Cassandra backend performance

Bottom Line Up Front

The existing schema encoding in Cassandra for the GeoTrellis backend is probably about as fast as it can be for tile reads.

Idea

Some open source contributions were made to experiment with an alternative schema encoding for the Cassandra GeoTrellis backend. The general idea was that the schema used today makes no attempt to take advantage of the SFC locality guarantees that GeoTrellis works so hard to provide. It would be nice if it were possible to use those locality guarantees to speed up read access to tiles.

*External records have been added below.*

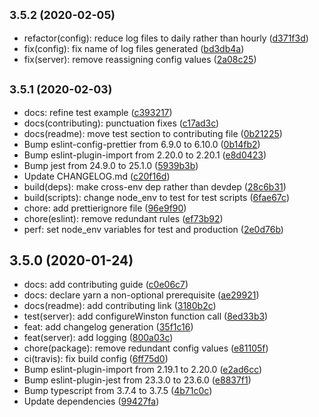 ## <small>3.5.2 (2020-02-05)</small>

-   refactor(config): reduce log files to daily rather than hourly ([d371f3d](https://github.com/Somerset-SIDeR-Programme/ydh-sider-obfuscation-service/commit/d371f3d))
-   fix(config): fix name of log files generated ([bd3db4a](https://github.com/Somerset-SIDeR-Programme/ydh-sider-obfuscation-service/commit/bd3db4a))
-   fix(server): remove reassigning config values ([2a08c25](https://github.com/Somerset-SIDeR-Programme/ydh-sider-obfuscation-service/commit/2a08c25))

## <small>3.5.1 (2020-02-03)</small>

-   docs: refine test example ([c393217](https://github.com/Somerset-SIDeR-Programme/ydh-sider-obfuscation-service/commit/c393217))
-   docs(contributing): punctuation fixes ([c17ad3c](https://github.com/Somerset-SIDeR-Programme/ydh-sider-obfuscation-service/commit/c17ad3c))
-   docs(readme): move test section to contributing file ([0b21225](https://github.com/Somerset-SIDeR-Programme/ydh-sider-obfuscation-service/commit/0b21225))
-   Bump eslint-config-prettier from 6.9.0 to 6.10.0 ([0b14fb2](https://github.com/Somerset-SIDeR-Programme/ydh-sider-obfuscation-service/commit/0b14fb2))
-   Bump eslint-plugin-import from 2.20.0 to 2.20.1 ([e8d0423](https://github.com/Somerset-SIDeR-Programme/ydh-sider-obfuscation-service/commit/e8d0423))
-   Bump jest from 24.9.0 to 25.1.0 ([5939b3b](https://github.com/Somerset-SIDeR-Programme/ydh-sider-obfuscation-service/commit/5939b3b))
-   Update CHANGELOG.md ([c20f16d](https://github.com/Somerset-SIDeR-Programme/ydh-sider-obfuscation-service/commit/c20f16d))
-   build(deps): make cross-env dep rather than devdep ([28c6b31](https://github.com/Somerset-SIDeR-Programme/ydh-sider-obfuscation-service/commit/28c6b31))
-   build(scripts): change node_env to test for test scripts ([6fae67c](https://github.com/Somerset-SIDeR-Programme/ydh-sider-obfuscation-service/commit/6fae67c))
-   chore: add prettierignore file ([96e9f90](https://github.com/Somerset-SIDeR-Programme/ydh-sider-obfuscation-service/commit/96e9f90))
-   chore(eslint): remove redundant rules ([ef73b92](https://github.com/Somerset-SIDeR-Programme/ydh-sider-obfuscation-service/commit/ef73b92))
-   perf: set node_env variables for test and production ([2e0d76b](https://github.com/Somerset-SIDeR-Programme/ydh-sider-obfuscation-service/commit/2e0d76b))

## 3.5.0 (2020-01-24)

-   docs: add contributing guide ([c0e06c7](https://github.com/Somerset-SIDeR-Programme/ydh-sider-obfuscation-service/commit/c0e06c7))
-   docs: declare yarn a non-optional prerequisite ([ae29921](https://github.com/Somerset-SIDeR-Programme/ydh-sider-obfuscation-service/commit/ae29921))
-   docs(readme): add contributing link ([3180b2c](https://github.com/Somerset-SIDeR-Programme/ydh-sider-obfuscation-service/commit/3180b2c))
-   test(server): add configureWinston function call ([8ed33b3](https://github.com/Somerset-SIDeR-Programme/ydh-sider-obfuscation-service/commit/8ed33b3))
-   feat: add changelog generation ([35f1c16](https://github.com/Somerset-SIDeR-Programme/ydh-sider-obfuscation-service/commit/35f1c16))
-   feat(server): add logging ([800a03c](https://github.com/Somerset-SIDeR-Programme/ydh-sider-obfuscation-service/commit/800a03c))
-   chore(package): remove redundant config values ([e81105f](https://github.com/Somerset-SIDeR-Programme/ydh-sider-obfuscation-service/commit/e81105f))
-   ci(travis): fix build config ([6ff75d0](https://github.com/Somerset-SIDeR-Programme/ydh-sider-obfuscation-service/commit/6ff75d0))
-   Bump eslint-plugin-import from 2.19.1 to 2.20.0 ([e2ad6cc](https://github.com/Somerset-SIDeR-Programme/ydh-sider-obfuscation-service/commit/e2ad6cc))
-   Bump eslint-plugin-jest from 23.3.0 to 23.6.0 ([e8837f1](https://github.com/Somerset-SIDeR-Programme/ydh-sider-obfuscation-service/commit/e8837f1))
-   Bump typescript from 3.7.4 to 3.7.5 ([4b71c0c](https://github.com/Somerset-SIDeR-Programme/ydh-sider-obfuscation-service/commit/4b71c0c))
-   Update dependencies ([99427fa](https://github.com/Somerset-SIDeR-Programme/ydh-sider-obfuscation-service/commit/99427fa))

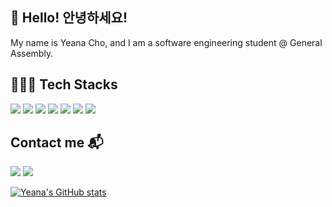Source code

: ## 👋 Hello! 안녕하세요!
My name is Yeana Cho, and I am a software engineering student @ General Assembly.

## 👩🏻‍💻 Tech Stacks
<img src="https://img.shields.io/badge/HTML5-black?logo=html5" /> <img src="https://img.shields.io/badge/CSS3-black?logo=css3&logoColor=blue" /> <img src="https://img.shields.io/badge/JavaScript-black?logo=javascript&logoColor=F7DF1E" /> <img src="https://img.shields.io/badge/React-black?logo=react&logoColor=61DAFB" /> <img src="https://img.shields.io/badge/Node.js-black?logo=nodedotjs" /> <img src="https://img.shields.io/badge/Express.js-black?&logo=express" /> <img src="https://img.shields.io/badge/MongoDB-black?logo=mongodb" />

## Contact me 📬
<a href="mailto: yeana.dev@gmail.com"><img src="https://img.shields.io/badge/yeana.dev@gmail.com-EA4335?logo=Gmail&logoColor=FFFFFF" /></a> <a href="https://www.linkedin.com/in/yeana-cho-330312113&target=_blank"><img src="https://img.shields.io/badge/LinkedIn-0A66C2?logo=Linkedin&logoColor=FFFFFF" /></a>

[![Yeana's GitHub stats](https://github-readme-stats.vercel.app/api?username=yeana-dev&bg_color=DEG,FFD3B4,98DDCA&title_color=FFFFFF&hide_border=true)](https://github.com/anuraghazra/github-readme-stats)

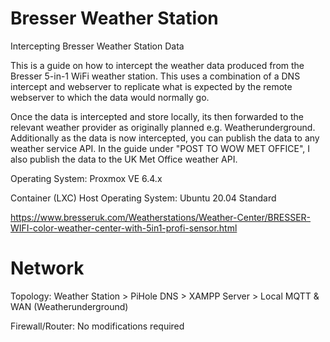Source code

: # Bresser Weather Station
Intercepting Bresser Weather Station Data

This is a guide on how to intercept the weather data produced from the Bresser 5-in-1 WiFi weather station. This uses a combination of a DNS intercept and webserver to replicate what is expected by the remote webserver to which the data would normally go.

Once the data is intercepted and store locally, its then forwarded to the relevant weather provider as originally planned e.g. Weatherunderground. Additionally as the data is now intercepted, you can publish the data to any weather service API. In the guide under "POST TO WOW MET OFFICE", I also publish the data to the UK Met Office weather API.

Operating System: Proxmox VE 6.4.x

Container (LXC) Host Operating System: Ubuntu 20.04 Standard

https://www.bresseruk.com/Weatherstations/Weather-Center/BRESSER-WIFI-color-weather-center-with-5in1-profi-sensor.html

# Network

Topology: Weather Station > PiHole DNS > XAMPP Server > Local MQTT & WAN (Weatherunderground)

Firewall/Router: No modifications required
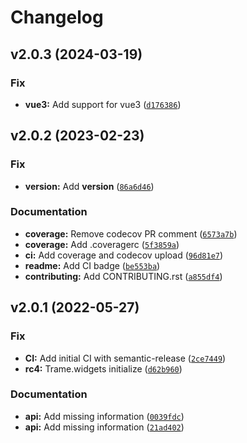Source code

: # Changelog

<!--next-version-placeholder-->

## v2.0.3 (2024-03-19)

### Fix

* **vue3:** Add support for vue3 ([`d176386`](https://github.com/Kitware/trame-deckgl/commit/d1763867c44f192fc9b06b2f10dff889f6b23ceb))

## v2.0.2 (2023-02-23)
### Fix
* **version:** Add __version__ ([`86a6d46`](https://github.com/Kitware/trame-deckgl/commit/86a6d465dffd2aeaf78198efd3df28e13dd4e76a))

### Documentation
* **coverage:** Remove codecov PR comment ([`6573a7b`](https://github.com/Kitware/trame-deckgl/commit/6573a7b50c8df45bbebe7b8db6d07461c0715e37))
* **coverage:** Add .coveragerc ([`5f3859a`](https://github.com/Kitware/trame-deckgl/commit/5f3859a72dba4ada73e2e20be9c45ce8ffeee9aa))
* **ci:** Add coverage and codecov upload ([`96d81e7`](https://github.com/Kitware/trame-deckgl/commit/96d81e7621ca6e39897c6ca769ada83c26de1324))
* **readme:** Add CI badge ([`be553ba`](https://github.com/Kitware/trame-deckgl/commit/be553baccd2b4ad5360c7fa031fdba83af9c537b))
* **contributing:** Add CONTRIBUTING.rst ([`a855df4`](https://github.com/Kitware/trame-deckgl/commit/a855df49f13a88c786691590cd47cf5e5fce9faf))

## v2.0.1 (2022-05-27)
### Fix
* **CI:** Add initial CI with semantic-release ([`2ce7449`](https://github.com/Kitware/trame-deckgl/commit/2ce74491aca043eda87f8bdbef18afad129a5646))
* **rc4:** Trame.widgets initialize ([`d62b960`](https://github.com/Kitware/trame-deckgl/commit/d62b96003644cccfb2d5dc11ef87fab1dd9db503))

### Documentation
* **api:** Add missing information ([`0039fdc`](https://github.com/Kitware/trame-deckgl/commit/0039fdc02965fb005a52842bef7a1cd0d1e84ea7))
* **api:** Add missing information ([`21ad402`](https://github.com/Kitware/trame-deckgl/commit/21ad402c451e22447bc5b0d06b2c916fafa73325))
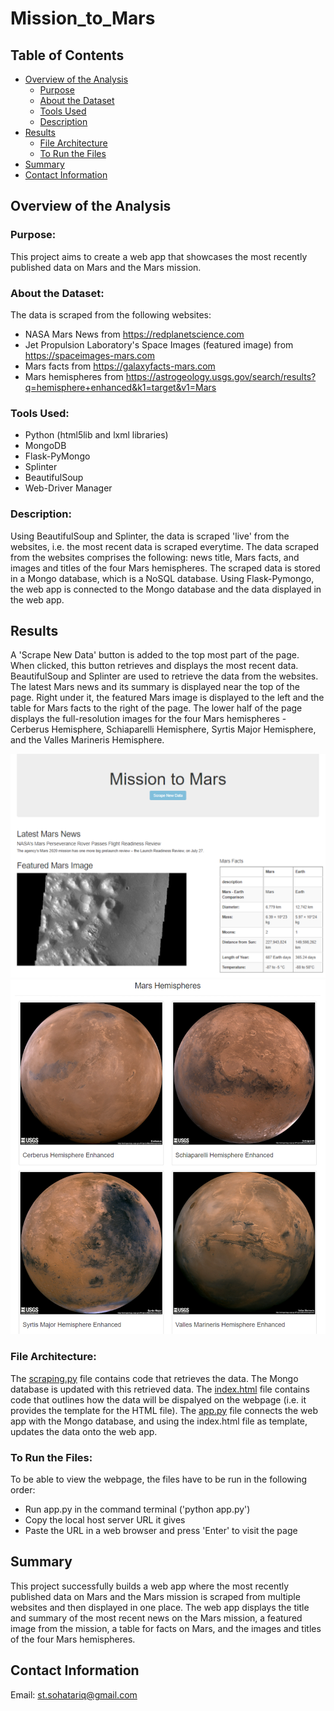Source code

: # Mission_to_Mars
## Table of Contents
- [Overview of the Analysis](#overview-of-the-analysis)
    - [Purpose](#purpose)
    - [About the Dataset](#about-the-dataset)
    - [Tools Used](#tools-used)
    - [Description](#description)
- [Results](#results)
    - [File Architecture](#File-Architecture)
    - [To Run the Files](#To-Run-the-Files)
- [Summary](#summary)
- [Contact Information](#contact-information)

## Overview of the Analysis
### Purpose:
This project aims to create a web app that showcases the most recently published data on Mars and the Mars mission.

### About the Dataset:
The data is scraped from the following websites:
 - NASA Mars News from https://redplanetscience.com
 - Jet Propulsion Laboratory's Space Images (featured image) from https://spaceimages-mars.com
 - Mars facts from https://galaxyfacts-mars.com
 - Mars hemispheres from https://astrogeology.usgs.gov/search/results?q=hemisphere+enhanced&k1=target&v1=Mars 

### Tools Used:
 - Python (html5lib and lxml libraries)
 - MongoDB
 - Flask-PyMongo
 - Splinter
 - BeautifulSoup
 - Web-Driver Manager

### Description:
Using BeautifulSoup and Splinter, the data is scraped 'live' from the websites, i.e. the most recent data is scraped everytime. The data scraped from the websites comprises the following: news title, Mars facts, and images and titles of the four Mars hemispheres. The scraped data is stored in a Mongo database, which is a NoSQL database. Using Flask-Pymongo, the web app is connected to the Mongo database and the data displayed in the web app. 

## Results
A 'Scrape New Data' button is added to the top most part of the page. When clicked, this button retrieves and displays the most recent data. BeautifulSoup and Splinter are used to retrieve the data from the websites. The latest Mars news and its summary is displayed near the top of the page. Right under it, the featured Mars image is displayed to the left and the table for Mars facts to the right of the page. The lower half of the page displays the full-resolution images for the four Mars hemispheres - Cerberus Hemisphere, Schiaparelli Hemisphere, Syrtis Major Hemisphere, and the Valles Marineris Hemisphere.

<img width="700" alt="image" src="https://github.com/SohaT7/Mission_to_Mars/blob/main/Images/page1.png"> 

<img width="700" alt="image" src="https://github.com/SohaT7/Mission_to_Mars/blob/main/Images/page2.png"> 

### File Architecture:
The [scraping.py](https://github.com/SohaT7/Mission_to_Mars/blob/main/scraping.py) file contains code that retrieves the data. The Mongo database is updated with this retrieved data. The [index.html](https://github.com/SohaT7/Mission_to_Mars/blob/main/templates/index.html) file contains code that outlines how the data will be dispalyed on the webpage (i.e. it provides the template for the HTML file). The [app.py](https://github.com/SohaT7/Mission_to_Mars/blob/main/app.py) file connects the web app with the Mongo database, and using the index.html file as template, updates the data onto the web app. 

### To Run the Files:
To be able to view the webpage, the files have to be run in the following order:
 - Run app.py in the command terminal ('python app.py')
 - Copy the local host server URL it gives
 - Paste the URL in a web browser and press 'Enter' to visit the page

## Summary
This project successfully builds a web app where the most recently published data on Mars and the Mars mission is scraped from multiple websites and then displayed in one place. The web app displays the title and summary of the most recent news on the Mars mission, a featured image from the mission, a table for facts on Mars, and the images and titles of the four Mars hemispheres.

## Contact Information
Email: st.sohatariq@gmail.com
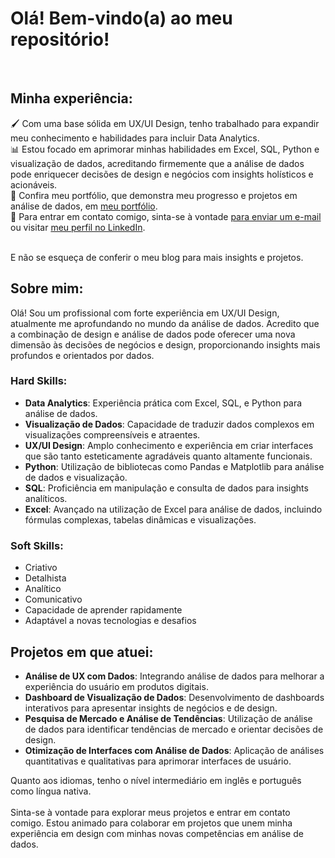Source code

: # Olá! Bem-vindo(a) ao meu repositório!

<br>

## Minha experiência:

🖌️ Com uma base sólida em UX/UI Design, tenho trabalhado para expandir meu conhecimento e habilidades para incluir Data Analytics. <br>
📊 Estou focado em aprimorar minhas habilidades em Excel, SQL, Python e visualização de dados, acreditando firmemente que a análise de dados pode enriquecer decisões de design e negócios com insights holísticos e acionáveis. <br>
🔗 Confira meu portfólio, que demonstra meu progresso e projetos em análise de dados, em [meu portfólio](https://abre.ai/portolio-dados-matheusvaz). <br>
📧 Para entrar em contato comigo, sinta-se à vontade [para enviar um e-mail](mailto:matheusvaz.data@gmail.com) ou visitar [meu perfil no LinkedIn](https://www.linkedin.com/in/matheustech/). <br>
<br>

E não se esqueça de conferir o meu blog para mais insights e projetos.
<br>
## Sobre mim:

Olá! Sou um profissional com forte experiência em UX/UI Design, atualmente me aprofundando no mundo da análise de dados. Acredito que a combinação de design e análise de dados pode oferecer uma nova dimensão às decisões de negócios e design, proporcionando insights mais profundos e orientados por dados.

### Hard Skills:

- **Data Analytics**: Experiência prática com Excel, SQL, e Python para análise de dados.
- **Visualização de Dados**: Capacidade de traduzir dados complexos em visualizações compreensíveis e atraentes.
- **UX/UI Design**: Amplo conhecimento e experiência em criar interfaces que são tanto esteticamente agradáveis quanto altamente funcionais.
- **Python**: Utilização de bibliotecas como Pandas e Matplotlib para análise de dados e visualização.
- **SQL**: Proficiência em manipulação e consulta de dados para insights analíticos.
- **Excel**: Avançado na utilização de Excel para análise de dados, incluindo fórmulas complexas, tabelas dinâmicas e visualizações.


### Soft Skills:

- Criativo
- Detalhista
- Analítico
- Comunicativo
- Capacidade de aprender rapidamente
- Adaptável a novas tecnologias e desafios


## Projetos em que atuei:

- **Análise de UX com Dados**: Integrando análise de dados para melhorar a experiência do usuário em produtos digitais.
- **Dashboard de Visualização de Dados**: Desenvolvimento de dashboards interativos para apresentar insights de negócios e de design.
- **Pesquisa de Mercado e Análise de Tendências**: Utilização de análise de dados para identificar tendências de mercado e orientar decisões de design.
- **Otimização de Interfaces com Análise de Dados**: Aplicação de análises quantitativas e qualitativas para aprimorar interfaces de usuário.

Quanto aos idiomas, tenho o nível intermediário em inglês e português como língua nativa.
<br><br>
Sinta-se à vontade para explorar meus projetos e entrar em contato comigo. Estou animado para colaborar em projetos que unem minha experiência em design com minhas novas competências em análise de dados.
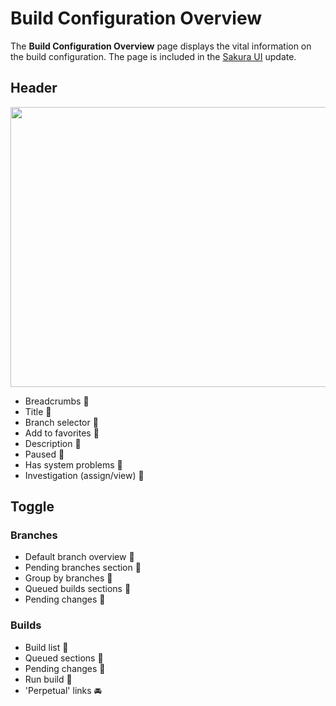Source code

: # Build Configuration Overview

The __Build Configuration Overview__ page displays the vital information on the build configuration. The page is included in the [Sakura UI](Sakura.md) update.


## Header

<img height="448" width="676" src="Images/build_confiuration_overview_header.png">

* Breadcrumbs :checkered_flag:
* Title :checkered_flag:
* Branch selector :checkered_flag:
* Add to favorites :checkered_flag:
* Description :checkered_flag:
* Paused :checkered_flag:
* Has system problems :checkered_flag:
* Investigation (assign/view) :checkered_flag:
	
## Toggle
### Branches
* Default branch overview :checkered_flag:
* Pending branches section :checkered_flag:
* Group by branches :checkered_flag:
* Queued builds sections :checkered_flag:
* Pending changes :checkered_flag:
		
### Builds
* Build list :checkered_flag:
* Queued sections :checkered_flag:
* Pending changes :checkered_flag:
* Run build :checkered_flag:
* 'Perpetual' links :oncoming_automobile:
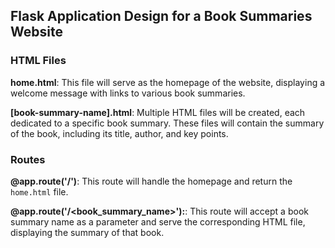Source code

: ## Flask Application Design for a Book Summaries Website

### HTML Files

**home.html**: This file will serve as the homepage of the website, displaying a welcome message with links to various book summaries.

**[book-summary-name].html**: Multiple HTML files will be created, each dedicated to a specific book summary. These files will contain the summary of the book, including its title, author, and key points.

### Routes

**@app.route('/')**: This route will handle the homepage and return the `home.html` file.

**@app.route('/<book_summary_name>'):**: This route will accept a book summary name as a parameter and serve the corresponding HTML file, displaying the summary of that book.
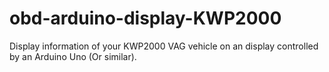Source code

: # obd-arduino-display-KWP2000
Display information of your KWP2000 VAG vehicle on an display controlled by an Arduino Uno (Or similar).
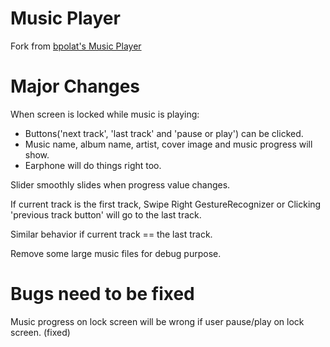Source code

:Music Player
============

Fork from [bpolat's Music Player](https://github.com/bpolat/Music-Player)


Major Changes
============

When screen is locked while music is playing:
  * Buttons('next track', 'last track' and 'pause or play') can be clicked.
  * Music name, album name, artist, cover image and music progress will show.
  * Earphone will do things right too.
  
Slider smoothly slides when progress value changes.

If current track is the first track, Swipe Right GestureRecognizer or Clicking 'previous track button' will go to the last track.

Similar behavior if current track == the last track.

Remove some large music files for debug purpose.

Bugs need to be fixed
=========

Music progress on lock screen will be wrong if user pause/play on lock screen. (fixed)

Read performance is still quite good with the existing schema encoding, but the hope was to make it even better by storing off keys in the same neighborhood within the SFC into the same partitions in Cassandra. Typically partitions in Cassandra are used for range query, which is outside of scope for the GeoTrellis project since it goes against the underlying design principles of the tiling API and can lead to bottlenecks at the coordinator level. However, if the partition size were configurable it could potentially be tuned and sized appropriately to take advantage of Cassandra’s row and partition caches, effectively trading heap space, marginal additional write overhead, and marginal additional storage overhead for faster read times. Depending on the use case for GeoTrellis, it may be advantageous to make this trade when working in applications that are heavier on reads than they are on writes.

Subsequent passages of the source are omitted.